Global shipments of smartwatches rose 13 per cent to about 33.7 million units in the first quarter of 2022, as Apple continued to dominate the segment, a new study from Counterpoint Research showed.
The market is expected to continue its growth for the whole of this year as manufacturers develop more devices to cater to the need of those conscious about their health and well-being, the Hong Kong-based data provider said in its quarterly report on wearables on Tuesday.
However, the expansion is expected to slow down this year. While smartwatch shipments surged 28 per cent in 2021 — a multifold increase from 2 per cent in 2020 — it is projected to halve to 14 per cent at the end of 2022 and then inch up to 15 per cent next year.
“Although the global smartwatch market experienced little growth in 2020 due to the impact of Covid-19, it has continued to perform well since its rebound last year,” Sujeong Lim, associate director at Counterpoint, wrote in the report.

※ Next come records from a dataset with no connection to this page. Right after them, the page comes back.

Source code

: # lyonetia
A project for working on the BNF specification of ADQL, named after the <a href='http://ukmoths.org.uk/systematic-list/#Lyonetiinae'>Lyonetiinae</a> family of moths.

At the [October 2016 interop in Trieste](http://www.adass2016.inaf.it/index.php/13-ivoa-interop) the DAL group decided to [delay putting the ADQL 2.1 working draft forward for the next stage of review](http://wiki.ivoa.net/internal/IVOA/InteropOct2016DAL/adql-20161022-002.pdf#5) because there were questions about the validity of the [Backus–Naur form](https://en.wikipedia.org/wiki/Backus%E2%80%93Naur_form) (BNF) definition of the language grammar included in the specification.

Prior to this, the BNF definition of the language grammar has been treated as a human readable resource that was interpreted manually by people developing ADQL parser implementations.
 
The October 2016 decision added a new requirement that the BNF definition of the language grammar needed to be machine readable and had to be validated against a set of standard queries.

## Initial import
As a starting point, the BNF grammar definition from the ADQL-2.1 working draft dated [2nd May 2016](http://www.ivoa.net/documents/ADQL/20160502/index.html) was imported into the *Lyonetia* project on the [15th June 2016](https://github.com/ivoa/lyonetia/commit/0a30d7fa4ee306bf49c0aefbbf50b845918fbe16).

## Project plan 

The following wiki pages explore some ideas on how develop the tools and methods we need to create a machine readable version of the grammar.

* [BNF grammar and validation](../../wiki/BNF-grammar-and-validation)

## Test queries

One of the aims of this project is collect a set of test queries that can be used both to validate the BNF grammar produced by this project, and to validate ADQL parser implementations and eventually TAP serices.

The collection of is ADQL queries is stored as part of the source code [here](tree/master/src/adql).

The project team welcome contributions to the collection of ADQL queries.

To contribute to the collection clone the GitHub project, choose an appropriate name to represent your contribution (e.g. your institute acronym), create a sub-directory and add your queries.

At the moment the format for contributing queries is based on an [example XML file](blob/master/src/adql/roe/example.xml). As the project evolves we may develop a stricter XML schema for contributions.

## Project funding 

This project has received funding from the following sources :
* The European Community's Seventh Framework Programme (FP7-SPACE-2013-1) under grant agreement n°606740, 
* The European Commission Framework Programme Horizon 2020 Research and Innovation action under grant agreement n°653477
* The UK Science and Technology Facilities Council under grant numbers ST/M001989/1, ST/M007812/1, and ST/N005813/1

“The market was able to record rapid growth by amplifying consumers’ interest in health and fitness. During this period, new manufacturers entered the market, bringing in more models, designs and price points. This has been another factor that has enabled market growth by broadening consumer choice,” the study said.

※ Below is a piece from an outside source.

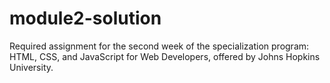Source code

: # module2-solution
Required assignment for the second week of the specialization program: HTML, CSS, and JavaScript for Web Developers, offered by Johns Hopkins University.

Wearables have increasingly become part of people's daily routines, as they converge with other consumer technology devices, including smartphones, computers, home appliances and even automobiles.
The global wearable technology market is expected to hit more than $380 billion by 2028, from almost $116bn in 2021, at a compound annual growth rate of 18.5 per cent, according to research firm Facts and Factors.
Smartwatches are propelling the market's growth, as more consumers use them to track their health metrics, it said.
Counterpoint's report showed that, geographically, most major regions posted annual growth, with North America bagging the biggest market share at 29 per cent, followed by China (23 per cent), the EU (18 per cent) and the Asia-Pacific, excluding China and India (14 per cent).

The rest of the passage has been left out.